*** Opening RECORDS SHOWN ***

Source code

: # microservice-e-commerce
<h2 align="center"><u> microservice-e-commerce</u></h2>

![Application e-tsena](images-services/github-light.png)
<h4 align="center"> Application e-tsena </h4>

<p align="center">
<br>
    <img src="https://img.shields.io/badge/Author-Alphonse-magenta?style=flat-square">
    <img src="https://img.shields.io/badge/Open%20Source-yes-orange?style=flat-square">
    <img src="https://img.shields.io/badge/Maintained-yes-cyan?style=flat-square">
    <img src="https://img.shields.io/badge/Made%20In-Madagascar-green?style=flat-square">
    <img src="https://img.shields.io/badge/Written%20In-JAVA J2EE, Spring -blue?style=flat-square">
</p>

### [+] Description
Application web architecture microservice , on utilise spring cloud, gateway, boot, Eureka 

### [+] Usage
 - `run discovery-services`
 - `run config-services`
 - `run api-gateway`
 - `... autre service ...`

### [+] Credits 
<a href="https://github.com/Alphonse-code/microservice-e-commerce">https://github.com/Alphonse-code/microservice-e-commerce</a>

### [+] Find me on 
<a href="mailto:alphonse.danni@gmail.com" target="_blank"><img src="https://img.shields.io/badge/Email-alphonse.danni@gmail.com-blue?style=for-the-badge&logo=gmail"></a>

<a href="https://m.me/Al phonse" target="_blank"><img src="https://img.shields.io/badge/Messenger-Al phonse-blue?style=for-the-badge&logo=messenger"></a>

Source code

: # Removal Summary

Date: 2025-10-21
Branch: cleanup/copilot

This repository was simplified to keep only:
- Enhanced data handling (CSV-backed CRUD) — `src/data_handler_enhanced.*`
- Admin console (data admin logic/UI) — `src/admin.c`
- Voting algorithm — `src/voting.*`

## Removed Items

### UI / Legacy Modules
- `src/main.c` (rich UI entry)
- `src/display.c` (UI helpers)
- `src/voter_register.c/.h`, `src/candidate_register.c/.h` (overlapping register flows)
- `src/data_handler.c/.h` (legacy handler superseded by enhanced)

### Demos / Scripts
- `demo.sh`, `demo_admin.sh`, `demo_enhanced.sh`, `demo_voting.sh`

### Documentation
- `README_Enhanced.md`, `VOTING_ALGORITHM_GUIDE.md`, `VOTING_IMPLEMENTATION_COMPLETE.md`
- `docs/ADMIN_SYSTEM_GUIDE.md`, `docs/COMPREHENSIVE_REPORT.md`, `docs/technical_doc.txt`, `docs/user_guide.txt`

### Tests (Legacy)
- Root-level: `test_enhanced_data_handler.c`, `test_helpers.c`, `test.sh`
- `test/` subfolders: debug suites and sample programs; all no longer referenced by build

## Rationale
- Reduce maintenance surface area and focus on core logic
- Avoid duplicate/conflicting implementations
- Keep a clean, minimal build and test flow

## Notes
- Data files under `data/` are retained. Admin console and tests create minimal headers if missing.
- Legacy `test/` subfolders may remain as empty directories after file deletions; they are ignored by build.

*** Closing RECORDS SHOWN ***

AIM OF THE TASK -> From the line containing "## Rationale" through the last line of the entries above, print each line exactly as it stands.

WRITTEN ANSWER ->
## Rationale
- Reduce maintenance surface area and focus on core logic
- Avoid duplicate/conflicting implementations
- Keep a clean, minimal build and test flow

## Notes
- Data files under `data/` are retained. Admin console and tests create minimal headers if missing.
- Legacy `test/` subfolders may remain as empty directories after file deletions; they are ignored by build.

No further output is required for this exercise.